Is there something magical about physically producing sentences, something that outweighs the “mindless robot” effect that I discussed earlier? There could be. Perhaps it would be worth combining quiet, mindful reading with reading aloud. Or perhaps quiet, mindful reading is always better.

 

Tags:

2 Comments so far ↓

  • Ivana

    I totally see eye to eye with Tom on this. Reading aloud never worked for me, be it studying a language or any other subject , back in my school days.

  • Craig Peters

    Hi Tomasz,

    Yes, agreed, mindfully reading aloud accelerates your progress significantly.

    However, another factor is the amount of time you put into doing it. Think of it this way: when learning most skills, being self-aware and critically evaluating your progress will definitely speed things up a lot for learning. However, if you put time into a skill, you will also eventually develop a fairly strong competency with enough time invested. Yes, true, you might get stuck in a plateau for a lot longer, but even then, persistence tends to lead to eventual breakthroughs.

    The reason I say this is because the particular student I am referring to does not especially like English that much. She is not a mindful reader. Nor is she particularly motivated to learn English. Nevertheless, her grammar has improved significantly over the past few years I have been teaching her. This has also been consistent with other students whom I have taught, regardless of their motivational levels.

    Now, you may argue that I started teaching this particular student I referred to at a young enough age that her language acquisition abilities were still strong. Nevertheless, I have also taught students in their teenage years where their grammar has improved over time as well, and I certainly have not been able to control how mindful they are.

    The reason why I write all of this is because learning English can be fairly stressful and overwhelming for students, especially if they are not strongly self-motivated or feel ashamed about their ability. If you add the additional demand, “You have to be mindful as you read,” it can actually be demotivating for these students, because you’re just adding another layer of “something else they need to do” on top of an already unpleasant task.

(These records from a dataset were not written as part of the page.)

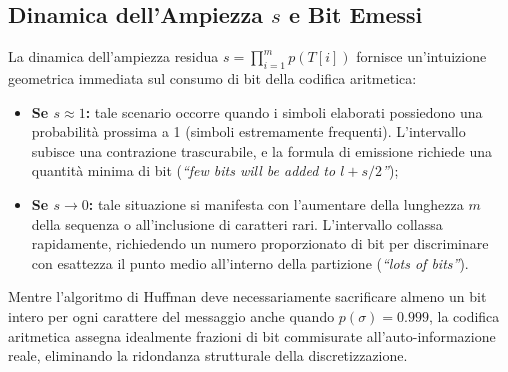 \FloatBarrier
\subsection{Dinamica dell'Ampiezza $s$ e Bit Emessi}
\label{subsec:dinamica-ampiezza-s}

La dinamica dell'ampiezza residua $s = \prod_{i=1}^m p(T[i])$ fornisce un'intuizione geometrica immediata sul consumo di bit della codifica aritmetica:
\begin{itemize}
  \item \textbf{Se $s \approx 1$:} tale scenario occorre quando i simboli elaborati possiedono una probabilit\`a prossima a 1 (simboli estremamente frequenti). L'intervallo subisce una contrazione trascurabile, e la formula di emissione richiede una quantit\`a minima di bit (\textit{``few bits will be added to $l + s/2$''});
  \item \textbf{Se $s \to 0$:} tale situazione si manifesta con l'aumentare della lunghezza $m$ della sequenza o all'inclusione di caratteri rari. L'intervallo collassa rapidamente, richiedendo un numero proporzionato di bit per discriminare con esattezza il punto medio all'interno della partizione (\textit{``lots of bits''}).
\end{itemize}

Mentre l'algoritmo di Huffman deve necessariamente sacrificare almeno un bit intero per ogni carattere del messaggio anche quando $p(\sigma) = 0.999$, la codifica aritmetica assegna idealmente frazioni di bit commisurate all'auto-informazione reale, eliminando la ridondanza strutturale della discretizzazione.
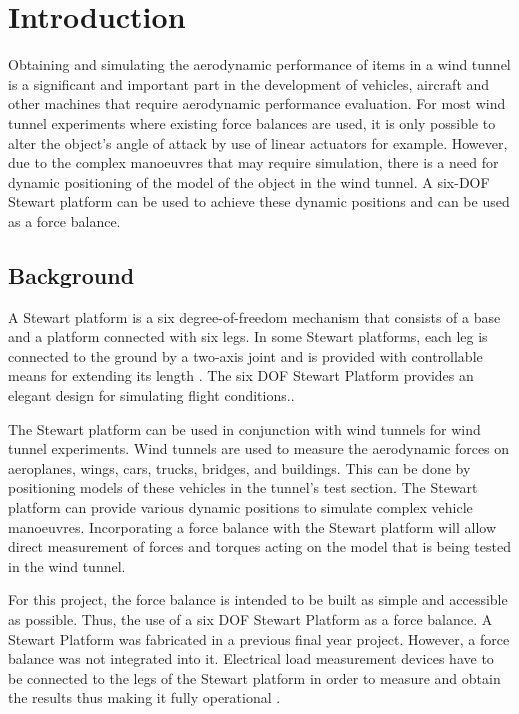 \section{Introduction}
\label{sec:introduction}
Obtaining and simulating the aerodynamic performance of items in a wind tunnel is a
significant and important part in the development of vehicles, aircraft and other machines
that require aerodynamic performance evaluation. For most wind tunnel experiments where existing force balances are used,
it is only possible to alter the object's angle of attack by use of linear  actuators for example.
However, due to the complex manoeuvres that
may require simulation, there is a need for dynamic positioning of the model of the object
in the wind tunnel. A six-DOF Stewart platform can be used to achieve these dynamic positions and can be used as a force balance.
\subsection{Background}
A Stewart platform is a six degree-of-freedom mechanism that consists of a base and a platform connected with six legs. In some Stewart platforms,
each leg is connected to the ground by a two-axis joint and is provided with controllable means for extending its length
\cite{wittenburg2016stewart}. The six DOF Stewart Platform provides an elegant design for simulating flight conditions.\cite{stewart1965platform}.

The Stewart platform can be used in conjunction with wind tunnels for wind tunnel experiments. Wind tunnels are used to measure the aerodynamic forces on aeroplanes, wings, cars, trucks, bridges, and buildings. This can be done by positioning models of these vehicles in the tunnel's test section.
The Stewart platform can provide various dynamic positions to simulate complex vehicle manoeuvres. Incorporating a force balance with the Stewart platform will allow direct measurement of forces and torques acting on the model that is being tested in the wind tunnel.

For this project, the force balance is intended to be built as simple and accessible as possible. Thus, the use of a six DOF Stewart Platform as a force balance.
A Stewart Platform was fabricated in a previous final year project. However, a force balance was not integrated into it.
Electrical load measurement devices have to be connected to the legs of the Stewart platform in order to measure and obtain the results thus making it fully operational \cite{caleb}.

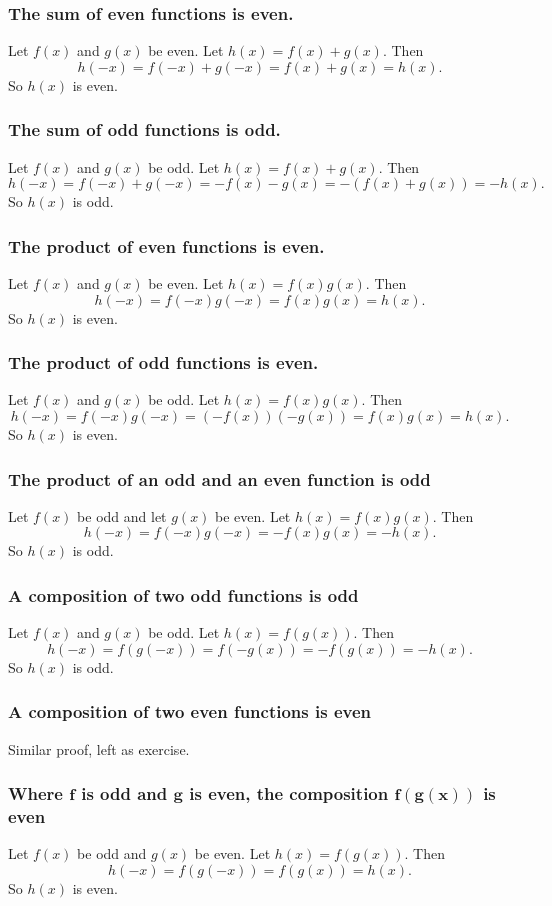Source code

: \subsubsection{The sum of even functions is even.}
Let $f(x)$ and $g(x)$ be even. Let $h(x) = f(x) + g(x)$. Then
\[
h(-x) = f(-x) + g(-x) = f(x) + g(x) = h(x).
\]
So $h(x)$ is even.
\subsubsection{The sum of odd functions is odd.}
Let $f(x)$ and $g(x)$ be odd. Let $h(x) = f(x) + g(x)$. Then
\[
h(-x) = f(-x) + g(-x) = -f(x) - g(x) = -(f(x) + g(x)) = -h(x).
\]
So $h(x)$ is odd.
\subsubsection{The product of even functions is even.}
Let $f(x)$ and $g(x)$ be even. Let $h(x) = f(x)g(x)$. Then
\[
h(-x) = f(-x)g(-x) = f(x)g(x) = h(x).
\]
So $h(x)$ is even.
\subsubsection{The product of odd functions is even.}
Let $f(x)$ and $g(x)$ be odd. Let $h(x) = f(x)g(x)$. Then
\[
h(-x) = f(-x)g(-x) = (-f(x))(-g(x)) = f(x)g(x) = h(x). \tag{as $(-1)\times(-1) = 1$}
\]
So $h(x)$ is even.
\subsubsection{The product of an odd and an even function is odd}
Let $f(x)$ be odd and let $g(x)$ be even. Let $h(x) = f(x)g(x)$. Then
\[
h(-x) = f(-x)g(-x) = -f(x)g(x) = -h(x).
\]
So $h(x)$ is odd.
\subsubsection{A composition of two odd functions is odd}
Let $f(x)$ and $g(x)$ be odd. Let $h(x) = f(g(x))$. Then
\[
h(-x) = f(g(-x)) = f(-g(x)) = -f(g(x)) = -h(x).
\]
So $h(x)$ is odd.
\subsubsection{A composition of two even functions is even}
Similar proof, left as exercise.
\subsubsection{Where $\boldsymbol{f}$ is odd and $\boldsymbol{g}$ is even, the composition $\boldsymbol{f(g(x))}$ is even}
Let $f(x)$ be odd and $g(x)$ be even. Let $h(x) = f(g(x))$. Then
\[
h(-x) = f(g(-x)) = f(g(x)) = h(x).
\]
So $h(x)$ is even.
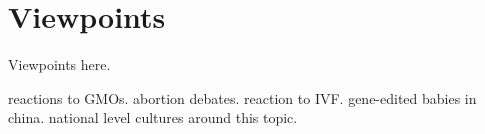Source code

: \section{Viewpoints}
\label{sec:viewpoints}

Viewpoints here.

reactions to GMOs.
abortion debates.
reaction to IVF.
gene-edited babies in china.
national level cultures around this topic.
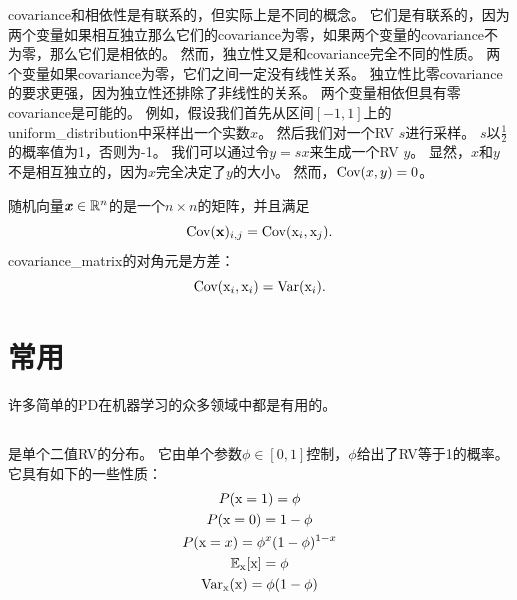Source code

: \gls{covariance}和相依性是有联系的，但实际上是不同的概念。
它们是有联系的，因为两个变量如果相互独立那么它们的\gls{covariance}为零，如果两个变量的\gls{covariance}不为零，那么它们是相依的。
然而，独立性又是和\gls{covariance}完全不同的性质。
两个变量如果\gls{covariance}为零，它们之间一定没有线性关系。
独立性比零\gls{covariance}的要求更强，因为独立性还排除了非线性的关系。
两个变量相依但具有零\gls{covariance}是可能的。
例如，假设我们首先从区间$[-1, 1]$上的\gls{uniform_distribution}中采样出一个实数$x$。
然后我们对一个\gls{RV} $s$进行采样。
$s$以$\frac{1}{2}$的概率值为1，否则为-1。
我们可以通过令$y=sx$来生成一个\gls{RV} $y$。
显然，$x$和$y$不是相互独立的，因为$x$完全决定了$y$的大小。
然而，$\Cov(x,y)=0$。


随机向量$\Vx \in \SetR^n$的是一个$n\times n$的矩阵，并且满足
\begin{equation}
\Cov(\RVx)_{i,j} = \Cov(\RSx_i, \RSx_j).
\end{equation}
\gls{covariance_matrix}的对角元是方差：
\begin{equation}
\Cov(\RSx_i, \RSx_i) = \Var(\RSx_i).
\end{equation}

\section{常用}
\label{sec:common_probability_distributions}

许多简单的\gls{PD}在机器学习的众多领域中都是有用的。

\subsection{}
\label{sec:bernoulli_distribution}

是单个二值\gls{RV}的分布。
它由单个参数$\phi \in [0, 1]$控制，$\phi$给出了\gls{RV}等于1的概率。
它具有如下的一些性质：
\begin{gather}
P(\RSx =1) = \phi\\
P(\RSx =0) = 1-\phi\\
P(\RSx = x) = \phi^x (1-\phi)^{1-x}\\
\SetE_{\RSx}[\RSx] = \phi\\
\Var_{\RSx}(\RSx) = \phi(1-\phi)
\end{gather}

\subsection{}
\label{sec:multinoulli_distribution}

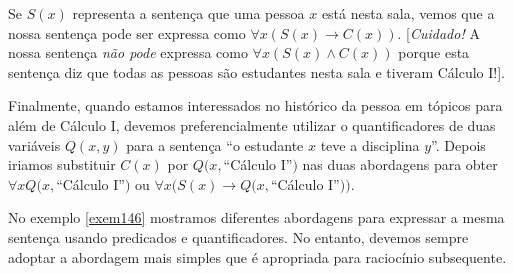 Se $S(x)$ representa a sentença que uma pessoa $x$ está nesta sala, vemos que a
nossa sentença pode ser expressa como $\forall x(S(x) \to C(x))$.
[\emph{Cuidado!} A nossa sentença \emph{não pode} expressa como $\forall
x(S(x) \land C(x))$ porque esta sentença diz que todas as pessoas são
estudantes nesta sala e tiveram Cálculo I!].

Finalmente, quando estamos interessados no histórico da pessoa em tópicos para
além de Cálculo I, devemos preferencialmente utilizar o quantificadores de duas
variáveis $Q(x,y)$ para a sentença ``o estudante $x$ teve a disciplina $y$''.
Depois iriamos substituir $C(x)$ por $Q(x, $``Cálculo I''$)$ nas duas abordagens
para obter $\forall xQ(x, $``Cálculo I''$)$ ou $\forall x(S(x) \to Q(x,
$``Cálculo I''$))$.

No exemplo \ref{exem146} mostramos diferentes abordagens para expressar a mesma
sentença usando predicados e quantificadores. No entanto, devemos sempre adoptar
a abordagem mais simples que é apropriada para raciocínio subsequente.

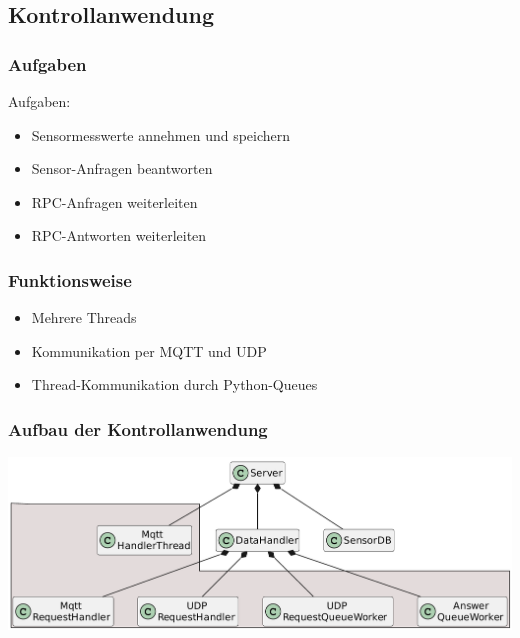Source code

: \documentclass{beamer}
\begin{document}
\subsection{Kontrollanwendung}
\begin{frame}
    \frametitle[]{Aufgaben}
    Aufgaben:
    \begin{itemize}
        \item Sensormesswerte annehmen und speichern
        \item Sensor-Anfragen beantworten
        \item RPC-Anfragen weiterleiten
        \item RPC-Antworten weiterleiten
    \end{itemize}
\end{frame}

\begin{frame}
\frametitle[]{Funktionsweise}
\begin{itemize}
    \item Mehrere Threads
    \item Kommunikation per MQTT und UDP
    \item Thread-Kommunikation durch Python-Queues
\end{itemize}
\end{frame}

\begin{frame}
\frametitle[]{Aufbau der Kontrollanwendung}
\includegraphics[width=\textwidth]{images/ServerUml.pdf}
\end{frame}
\end{document}
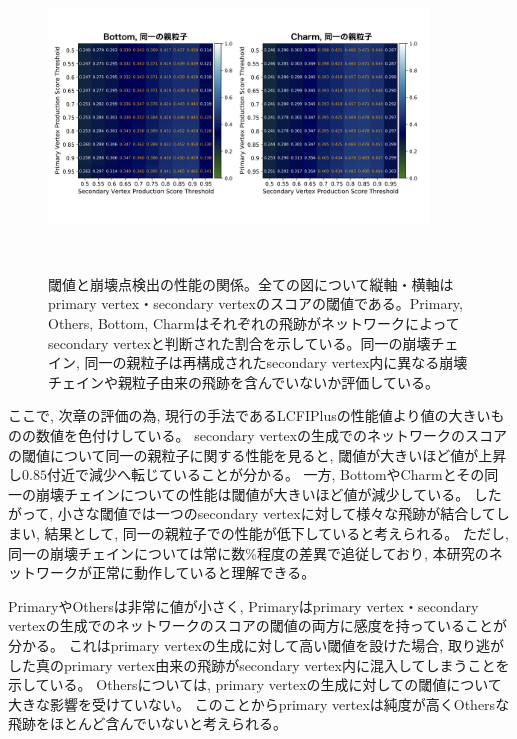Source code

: \begin{figure}[htbp]
   \begin{minipage}{0.95\textwidth}
   \centering
    \includegraphics[trim = 0 140 0 125, width=0.9\textwidth, clip]{Figure/4VertexFinderwithDL/4-2-2-2SameParentParticle.png}
   \end{minipage} 
  \caption[閾値と崩壊点検出の性能の関係]{閾値と崩壊点検出の性能の関係。全ての図について縦軸・横軸はprimary vertex・secondary vertexのスコアの閾値である。Primary, Others, Bottom, Charmはそれぞれの飛跡がネットワークによってsecondary vertexと判断された割合を示している。同一の崩壊チェイン, 同一の親粒子は再構成されたsecondary vertex内に異なる崩壊チェインや親粒子由来の飛跡を含んでいないか評価している。}
  \label{4-2-2-2TrackEfficiency}
\end{figure}

ここで, 次章の評価の為, 現行の手法であるLCFIPlusの性能値より値の大きいものの数値を色付けしている。
secondary vertexの生成でのネットワークのスコアの閾値について同一の親粒子に関する性能を見ると, 閾値が大きいほど値が上昇し$0.85$付近で減少へ転じていることが分かる。
一方, BottomやCharmとその同一の崩壊チェインについての性能は閾値が大きいほど値が減少している。
したがって, 小さな閾値では一つのsecondary vertexに対して様々な飛跡が結合してしまい, 結果として, 同一の親粒子での性能が低下していると考えられる。
ただし, 同一の崩壊チェインについては常に数\%程度の差異で追従しており, 本研究のネットワークが正常に動作していると理解できる。

PrimaryやOthersは非常に値が小さく, Primaryはprimary vertex・secondary vertexの生成でのネットワークのスコアの閾値の両方に感度を持っていることが分かる。
これはprimary vertexの生成に対して高い閾値を設けた場合, 取り逃がした真のprimary vertex由来の飛跡がsecondary vertex内に混入してしまうことを示している。
Othersについては, primary vertexの生成に対しての閾値について大きな影響を受けていない。
このことからprimary vertexは純度が高くOthersな飛跡をほとんど含んでいないと考えられる。

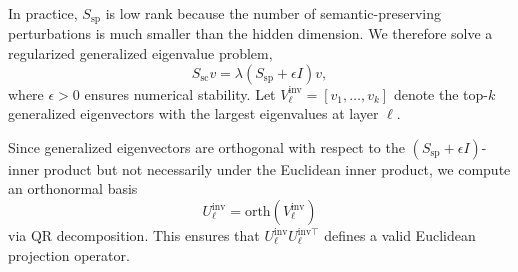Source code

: 




In practice, $S_{\mathrm{sp}}$ is low rank because the number of semantic-preserving perturbations is much smaller than the hidden dimension. We therefore solve a regularized generalized eigenvalue problem,
\[
S_{\mathrm{sc}} v = \lambda (S_{\mathrm{sp}} + \epsilon I)v,
\]
where $\epsilon > 0$ ensures numerical stability. Let $V_{\ell}^{\mathrm{inv}} = [v_1, \ldots, v_k]$ denote the top-$k$ generalized eigenvectors with the largest eigenvalues at layer $\ell$. 

Since generalized eigenvectors are orthogonal with respect to the $(S_{\mathrm{sp}} + \epsilon I)$-inner product but not necessarily under the Euclidean inner product, we compute an orthonormal basis
\[
U_\ell^{\mathrm{inv}} = \mathrm{orth}(V_\ell^{\mathrm{inv}})
\]
via QR decomposition. This ensures that $U_\ell^{\mathrm{inv}} U_\ell^{\mathrm{inv}\top}$ defines a valid Euclidean projection operator.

That, in turn, can lead to students avoiding the stressful task.

    By contrast, by lowering the challenge of the task [if appropriate], you make it less stressful and demanding, and therefore have a better chance of the person doing it. And, as I have mentioned, I have found that students will get invariably much better over time. It’s pretty much impossible to read thousands of sentences aloud and somehow fail to internalize grammar structures. The very fact that your mouth has to keep producing the right words, expressions, and structures over and over again means that you will internalize them, one way or another. Mindfulness just accelerates that process.